*Goal of the exercise*
Could you filter the records below and return each line that holds "dependencies"?

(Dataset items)
------
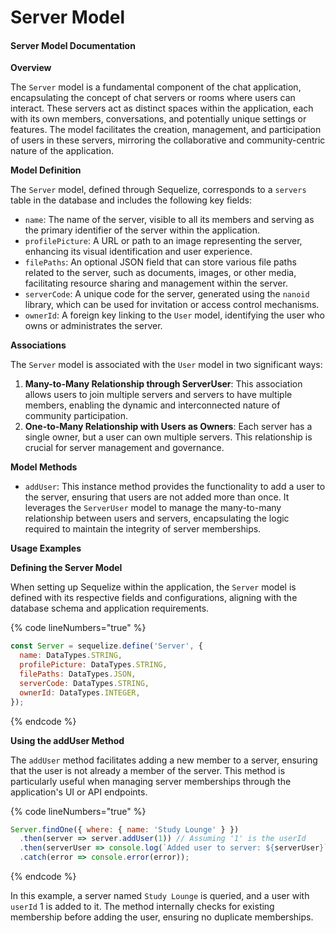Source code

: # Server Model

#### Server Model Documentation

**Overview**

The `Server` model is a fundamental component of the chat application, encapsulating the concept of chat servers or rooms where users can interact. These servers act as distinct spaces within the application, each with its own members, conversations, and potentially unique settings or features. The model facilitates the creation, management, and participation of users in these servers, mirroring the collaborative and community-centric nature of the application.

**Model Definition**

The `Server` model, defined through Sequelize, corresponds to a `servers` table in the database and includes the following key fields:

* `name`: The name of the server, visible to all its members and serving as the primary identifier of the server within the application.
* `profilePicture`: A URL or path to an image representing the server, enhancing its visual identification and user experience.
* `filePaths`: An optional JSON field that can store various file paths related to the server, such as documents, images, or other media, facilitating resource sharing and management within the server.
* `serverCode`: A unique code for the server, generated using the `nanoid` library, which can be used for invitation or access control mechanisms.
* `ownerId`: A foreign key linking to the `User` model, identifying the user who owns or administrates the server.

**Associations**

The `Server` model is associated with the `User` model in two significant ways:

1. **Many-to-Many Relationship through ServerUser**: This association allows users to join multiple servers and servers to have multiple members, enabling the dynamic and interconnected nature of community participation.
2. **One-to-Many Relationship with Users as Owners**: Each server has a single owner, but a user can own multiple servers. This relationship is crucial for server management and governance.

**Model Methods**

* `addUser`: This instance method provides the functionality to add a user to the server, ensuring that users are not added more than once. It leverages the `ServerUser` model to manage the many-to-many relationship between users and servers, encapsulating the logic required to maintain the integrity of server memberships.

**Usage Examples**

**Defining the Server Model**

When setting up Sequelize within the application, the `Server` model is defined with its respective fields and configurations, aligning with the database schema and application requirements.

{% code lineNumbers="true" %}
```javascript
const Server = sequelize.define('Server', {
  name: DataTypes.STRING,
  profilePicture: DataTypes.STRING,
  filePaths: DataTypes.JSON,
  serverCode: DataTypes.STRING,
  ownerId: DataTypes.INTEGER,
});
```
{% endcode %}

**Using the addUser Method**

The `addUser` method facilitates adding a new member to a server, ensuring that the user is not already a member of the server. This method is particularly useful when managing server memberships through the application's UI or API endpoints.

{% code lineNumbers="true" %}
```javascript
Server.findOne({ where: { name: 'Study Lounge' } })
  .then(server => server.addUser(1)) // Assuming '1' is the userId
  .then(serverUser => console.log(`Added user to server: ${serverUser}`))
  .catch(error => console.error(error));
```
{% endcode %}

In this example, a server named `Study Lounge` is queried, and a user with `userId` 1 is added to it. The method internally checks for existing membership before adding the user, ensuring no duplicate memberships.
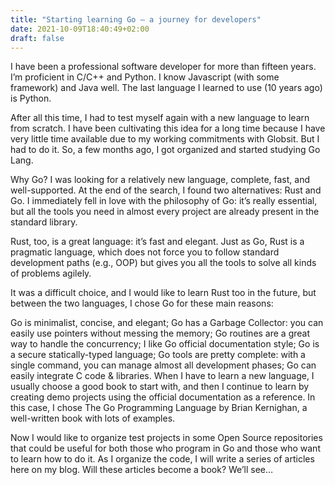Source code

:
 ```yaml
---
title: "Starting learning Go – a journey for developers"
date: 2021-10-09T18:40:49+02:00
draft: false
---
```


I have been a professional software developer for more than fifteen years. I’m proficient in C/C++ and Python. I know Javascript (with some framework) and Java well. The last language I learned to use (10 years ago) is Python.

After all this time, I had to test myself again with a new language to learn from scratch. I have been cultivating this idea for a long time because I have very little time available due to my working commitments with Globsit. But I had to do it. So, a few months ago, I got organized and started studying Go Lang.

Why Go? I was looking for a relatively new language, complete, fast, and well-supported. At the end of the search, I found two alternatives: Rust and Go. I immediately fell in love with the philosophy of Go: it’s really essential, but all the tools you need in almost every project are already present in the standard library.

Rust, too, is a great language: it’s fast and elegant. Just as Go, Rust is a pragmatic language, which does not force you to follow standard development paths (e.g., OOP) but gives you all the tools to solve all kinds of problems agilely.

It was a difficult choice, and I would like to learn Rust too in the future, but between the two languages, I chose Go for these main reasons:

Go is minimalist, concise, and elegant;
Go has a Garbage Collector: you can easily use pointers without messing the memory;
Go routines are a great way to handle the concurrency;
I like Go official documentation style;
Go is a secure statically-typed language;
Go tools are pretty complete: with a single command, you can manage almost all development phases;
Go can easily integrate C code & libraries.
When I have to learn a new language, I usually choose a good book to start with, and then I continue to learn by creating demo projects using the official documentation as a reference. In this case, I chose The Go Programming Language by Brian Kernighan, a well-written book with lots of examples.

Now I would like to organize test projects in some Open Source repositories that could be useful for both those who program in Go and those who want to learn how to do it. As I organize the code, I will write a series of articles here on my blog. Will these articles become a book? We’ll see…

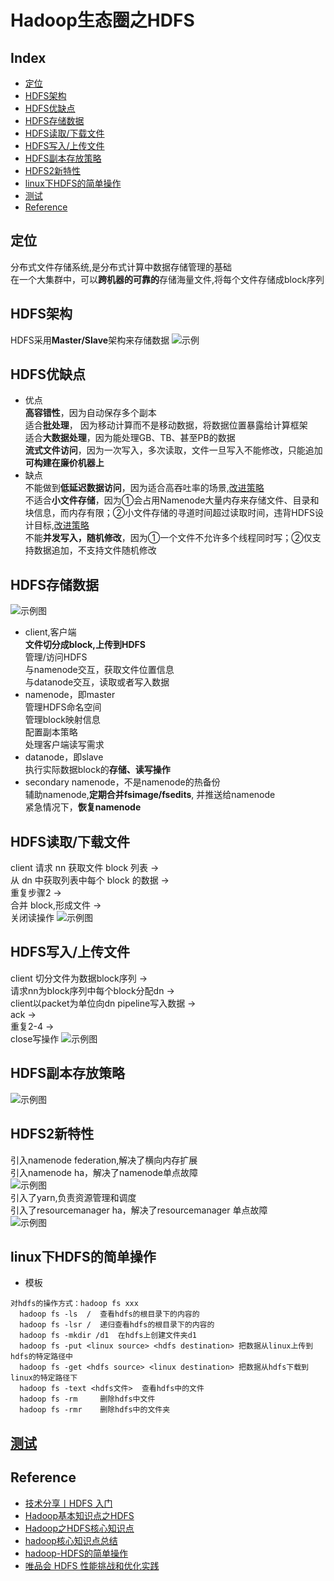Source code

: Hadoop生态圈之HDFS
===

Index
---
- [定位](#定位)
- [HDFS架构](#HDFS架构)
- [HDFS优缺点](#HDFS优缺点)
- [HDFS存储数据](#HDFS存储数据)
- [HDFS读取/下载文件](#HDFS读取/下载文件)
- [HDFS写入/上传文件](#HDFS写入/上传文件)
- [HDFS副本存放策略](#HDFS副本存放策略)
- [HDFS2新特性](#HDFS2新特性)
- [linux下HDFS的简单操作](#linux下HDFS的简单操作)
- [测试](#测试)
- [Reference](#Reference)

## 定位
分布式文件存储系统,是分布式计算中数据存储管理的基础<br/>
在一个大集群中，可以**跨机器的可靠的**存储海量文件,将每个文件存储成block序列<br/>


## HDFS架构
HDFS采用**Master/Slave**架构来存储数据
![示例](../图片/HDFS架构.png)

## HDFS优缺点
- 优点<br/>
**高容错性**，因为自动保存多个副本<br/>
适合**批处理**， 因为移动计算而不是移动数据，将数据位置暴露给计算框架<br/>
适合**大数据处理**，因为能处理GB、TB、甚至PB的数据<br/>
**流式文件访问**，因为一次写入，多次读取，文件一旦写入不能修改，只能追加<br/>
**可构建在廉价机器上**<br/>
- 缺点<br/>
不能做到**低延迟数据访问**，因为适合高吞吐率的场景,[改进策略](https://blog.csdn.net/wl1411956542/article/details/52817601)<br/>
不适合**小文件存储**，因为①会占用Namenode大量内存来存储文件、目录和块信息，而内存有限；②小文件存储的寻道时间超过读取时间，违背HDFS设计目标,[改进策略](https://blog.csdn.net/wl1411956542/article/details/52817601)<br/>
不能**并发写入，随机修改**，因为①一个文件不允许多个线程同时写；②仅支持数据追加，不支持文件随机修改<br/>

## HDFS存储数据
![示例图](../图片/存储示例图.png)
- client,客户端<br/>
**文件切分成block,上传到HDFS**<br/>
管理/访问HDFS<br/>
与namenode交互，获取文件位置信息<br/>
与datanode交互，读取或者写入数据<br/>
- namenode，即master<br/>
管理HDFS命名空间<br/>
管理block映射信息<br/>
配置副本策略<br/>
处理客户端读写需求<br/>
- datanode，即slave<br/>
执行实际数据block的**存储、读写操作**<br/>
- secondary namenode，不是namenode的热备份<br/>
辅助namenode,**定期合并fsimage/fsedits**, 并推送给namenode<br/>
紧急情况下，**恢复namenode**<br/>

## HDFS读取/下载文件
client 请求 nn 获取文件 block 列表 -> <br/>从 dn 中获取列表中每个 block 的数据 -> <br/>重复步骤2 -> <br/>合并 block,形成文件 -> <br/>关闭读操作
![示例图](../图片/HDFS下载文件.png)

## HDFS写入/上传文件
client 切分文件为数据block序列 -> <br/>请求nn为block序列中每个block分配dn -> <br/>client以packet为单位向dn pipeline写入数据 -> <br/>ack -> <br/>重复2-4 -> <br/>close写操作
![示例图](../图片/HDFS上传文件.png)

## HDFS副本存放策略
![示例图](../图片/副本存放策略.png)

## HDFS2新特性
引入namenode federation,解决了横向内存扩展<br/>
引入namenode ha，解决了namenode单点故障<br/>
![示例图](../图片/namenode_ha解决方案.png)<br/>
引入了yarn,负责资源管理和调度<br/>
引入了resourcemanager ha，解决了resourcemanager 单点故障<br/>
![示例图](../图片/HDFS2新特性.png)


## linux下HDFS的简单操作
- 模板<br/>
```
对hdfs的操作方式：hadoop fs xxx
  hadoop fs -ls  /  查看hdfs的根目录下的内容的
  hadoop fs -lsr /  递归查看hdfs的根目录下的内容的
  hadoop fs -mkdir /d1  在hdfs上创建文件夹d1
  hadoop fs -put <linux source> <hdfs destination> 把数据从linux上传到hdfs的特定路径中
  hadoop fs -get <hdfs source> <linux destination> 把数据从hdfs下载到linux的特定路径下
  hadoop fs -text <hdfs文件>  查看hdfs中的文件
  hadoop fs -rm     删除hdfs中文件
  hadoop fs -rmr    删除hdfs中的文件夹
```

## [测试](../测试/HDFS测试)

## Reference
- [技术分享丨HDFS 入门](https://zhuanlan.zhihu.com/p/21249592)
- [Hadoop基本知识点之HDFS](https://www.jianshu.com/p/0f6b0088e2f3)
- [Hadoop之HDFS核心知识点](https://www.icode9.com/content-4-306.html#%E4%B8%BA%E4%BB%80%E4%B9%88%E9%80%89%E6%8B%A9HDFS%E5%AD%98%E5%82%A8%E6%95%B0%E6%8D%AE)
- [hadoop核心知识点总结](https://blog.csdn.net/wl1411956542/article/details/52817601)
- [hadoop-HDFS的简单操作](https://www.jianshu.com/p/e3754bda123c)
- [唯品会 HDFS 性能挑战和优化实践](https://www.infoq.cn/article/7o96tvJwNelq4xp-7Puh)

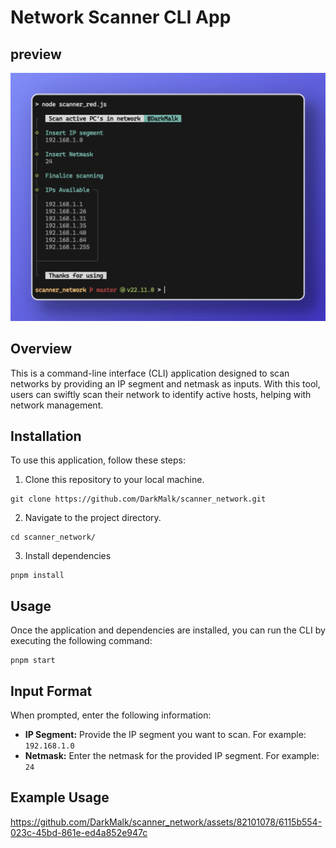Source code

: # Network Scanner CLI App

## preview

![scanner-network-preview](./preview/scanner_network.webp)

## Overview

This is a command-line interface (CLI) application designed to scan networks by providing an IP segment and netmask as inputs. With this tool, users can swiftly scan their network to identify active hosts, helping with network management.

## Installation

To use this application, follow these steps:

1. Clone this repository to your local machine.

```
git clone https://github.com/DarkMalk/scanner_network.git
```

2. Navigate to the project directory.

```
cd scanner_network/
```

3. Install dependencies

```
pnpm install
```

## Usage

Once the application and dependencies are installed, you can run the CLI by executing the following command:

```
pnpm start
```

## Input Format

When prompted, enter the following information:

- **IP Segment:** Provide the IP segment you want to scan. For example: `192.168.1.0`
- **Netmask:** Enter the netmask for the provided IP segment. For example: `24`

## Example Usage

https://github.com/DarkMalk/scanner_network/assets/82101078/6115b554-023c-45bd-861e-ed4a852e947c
------
*Your solution*
3. Install dependencies
Once the application and dependencies are installed, you can run the CLI by executing the following command:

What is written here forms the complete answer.